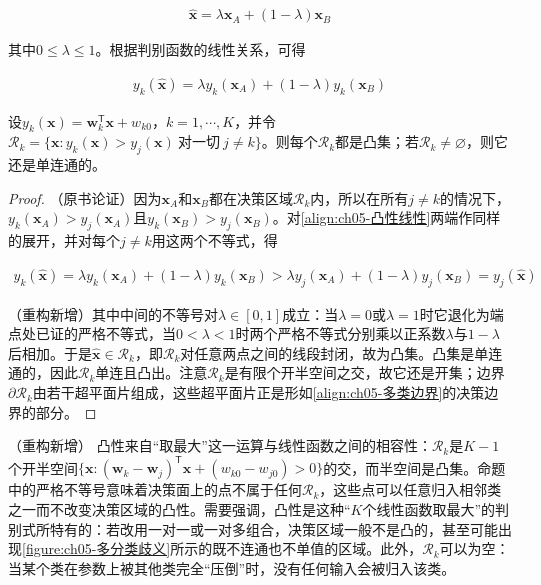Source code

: \documentclass[../../main.tex]{subfiles}
\begin{document}
\begin{align}
  \hat{\boldsymbol{x}}=\lambda\boldsymbol{x}_A+(1-\lambda)\boldsymbol{x}_B
  \label{align:ch05-凸组合}
\end{align}

其中$0\leqslant\lambda\leqslant 1$。根据判别函数的线性关系，可得

\begin{align}
  y_k(\hat{\boldsymbol{x}})=\lambda y_k(\boldsymbol{x}_A)+(1-\lambda)y_k(\boldsymbol{x}_B)
  \label{align:ch05-凸性线性}
\end{align}

\begin{proposition}[多类线性判别式的决策区域是凸的]\label{proposition:ch05-多类决策区域凸性}
设$y_k(\boldsymbol{x})=\boldsymbol{w}_k^{\mathsf{T}}\boldsymbol{x}+w_{k0}$，$k=1,\cdots,K$，并令$\mathcal{R}_k=\{\boldsymbol{x}:y_k(\boldsymbol{x})>y_j(\boldsymbol{x})\ \text{对一切}\ j\neq k\}$。则每个$\mathcal{R}_k$都是凸集；若$\mathcal{R}_k\neq\varnothing$，则它还是单连通的。
\end{proposition}

\begin{proof}
（原书论证）因为$\boldsymbol{x}_A$和$\boldsymbol{x}_B$都在决策区域$\mathcal{R}_k$内，所以在所有$j\neq k$的情况下，$y_k(\boldsymbol{x}_A)>y_j(\boldsymbol{x}_A)$且$y_k(\boldsymbol{x}_B)>y_j(\boldsymbol{x}_B)$。对\eqref{align:ch05-凸性线性}两端作同样的展开，并对每个$j\neq k$用这两个不等式，得

\begin{align}
  y_k(\hat{\boldsymbol{x}})=\lambda y_k(\boldsymbol{x}_A)+(1-\lambda)y_k(\boldsymbol{x}_B)>\lambda y_j(\boldsymbol{x}_A)+(1-\lambda)y_j(\boldsymbol{x}_B)=y_j(\hat{\boldsymbol{x}})
\end{align}

（重构新增）其中中间的不等号对$\lambda\in[0,1]$成立：当$\lambda=0$或$\lambda=1$时它退化为端点处已证的严格不等式，当$0<\lambda<1$时两个严格不等式分别乘以正系数$\lambda$与$1-\lambda$后相加。于是$\hat{\boldsymbol{x}}\in\mathcal{R}_k$，即$\mathcal{R}_k$对任意两点之间的线段封闭，故为凸集。凸集是单连通的，因此$\mathcal{R}_k$单连且凸出。注意$\mathcal{R}_k$是有限个开半空间之交，故它还是开集；边界$\partial\mathcal{R}_k$由若干超平面片组成，这些超平面片正是形如\eqref{align:ch05-多类边界}的决策边界的部分。
\end{proof}

\begin{remark}（重构新增）
凸性来自“取最大”这一运算与线性函数之间的相容性：$\mathcal{R}_k$是$K-1$个开半空间$\{\boldsymbol{x}:(\boldsymbol{w}_k-\boldsymbol{w}_j)^{\mathsf{T}}\boldsymbol{x}+(w_{k0}-w_{j0})>0\}$的交，而半空间是凸集。命题中的严格不等号意味着决策面上的点不属于任何$\mathcal{R}_k$，这些点可以任意归入相邻类之一而不改变决策区域的凸性。需要强调，凸性是这种“$K$个线性函数取最大”的判别式所特有的：若改用一对一或一对多组合，决策区域一般不是凸的，甚至可能出现\cref{figure:ch05-多分类歧义}所示的既不连通也不单值的区域。此外，$\mathcal{R}_k$可以为空：当某个类在参数上被其他类完全“压倒”时，没有任何输入会被归入该类。
\end{remark}
\end{document}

----

◆ **Work item**
The reply should hold every record, unchanged, and no pictures.

◆ **Answer section**
Source code

: \documentclass[../../main.tex]{subfiles}
\begin{document}
\begin{align}
  \hat{\boldsymbol{x}}=\lambda\boldsymbol{x}_A+(1-\lambda)\boldsymbol{x}_B
  \label{align:ch05-凸组合}
\end{align}

其中$0\leqslant\lambda\leqslant 1$。根据判别函数的线性关系，可得

\begin{align}
  y_k(\hat{\boldsymbol{x}})=\lambda y_k(\boldsymbol{x}_A)+(1-\lambda)y_k(\boldsymbol{x}_B)
  \label{align:ch05-凸性线性}
\end{align}

\begin{proposition}[多类线性判别式的决策区域是凸的]\label{proposition:ch05-多类决策区域凸性}
设$y_k(\boldsymbol{x})=\boldsymbol{w}_k^{\mathsf{T}}\boldsymbol{x}+w_{k0}$，$k=1,\cdots,K$，并令$\mathcal{R}_k=\{\boldsymbol{x}:y_k(\boldsymbol{x})>y_j(\boldsymbol{x})\ \text{对一切}\ j\neq k\}$。则每个$\mathcal{R}_k$都是凸集；若$\mathcal{R}_k\neq\varnothing$，则它还是单连通的。
\end{proposition}

\begin{proof}
（原书论证）因为$\boldsymbol{x}_A$和$\boldsymbol{x}_B$都在决策区域$\mathcal{R}_k$内，所以在所有$j\neq k$的情况下，$y_k(\boldsymbol{x}_A)>y_j(\boldsymbol{x}_A)$且$y_k(\boldsymbol{x}_B)>y_j(\boldsymbol{x}_B)$。对\eqref{align:ch05-凸性线性}两端作同样的展开，并对每个$j\neq k$用这两个不等式，得

\begin{align}
  y_k(\hat{\boldsymbol{x}})=\lambda y_k(\boldsymbol{x}_A)+(1-\lambda)y_k(\boldsymbol{x}_B)>\lambda y_j(\boldsymbol{x}_A)+(1-\lambda)y_j(\boldsymbol{x}_B)=y_j(\hat{\boldsymbol{x}})
\end{align}

（重构新增）其中中间的不等号对$\lambda\in[0,1]$成立：当$\lambda=0$或$\lambda=1$时它退化为端点处已证的严格不等式，当$0<\lambda<1$时两个严格不等式分别乘以正系数$\lambda$与$1-\lambda$后相加。于是$\hat{\boldsymbol{x}}\in\mathcal{R}_k$，即$\mathcal{R}_k$对任意两点之间的线段封闭，故为凸集。凸集是单连通的，因此$\mathcal{R}_k$单连且凸出。注意$\mathcal{R}_k$是有限个开半空间之交，故它还是开集；边界$\partial\mathcal{R}_k$由若干超平面片组成，这些超平面片正是形如\eqref{align:ch05-多类边界}的决策边界的部分。
\end{proof}

\begin{remark}（重构新增）
凸性来自“取最大”这一运算与线性函数之间的相容性：$\mathcal{R}_k$是$K-1$个开半空间$\{\boldsymbol{x}:(\boldsymbol{w}_k-\boldsymbol{w}_j)^{\mathsf{T}}\boldsymbol{x}+(w_{k0}-w_{j0})>0\}$的交，而半空间是凸集。命题中的严格不等号意味着决策面上的点不属于任何$\mathcal{R}_k$，这些点可以任意归入相邻类之一而不改变决策区域的凸性。需要强调，凸性是这种“$K$个线性函数取最大”的判别式所特有的：若改用一对一或一对多组合，决策区域一般不是凸的，甚至可能出现\cref{figure:ch05-多分类歧义}所示的既不连通也不单值的区域。此外，$\mathcal{R}_k$可以为空：当某个类在参数上被其他类完全“压倒”时，没有任何输入会被归入该类。
\end{remark}
\end{document}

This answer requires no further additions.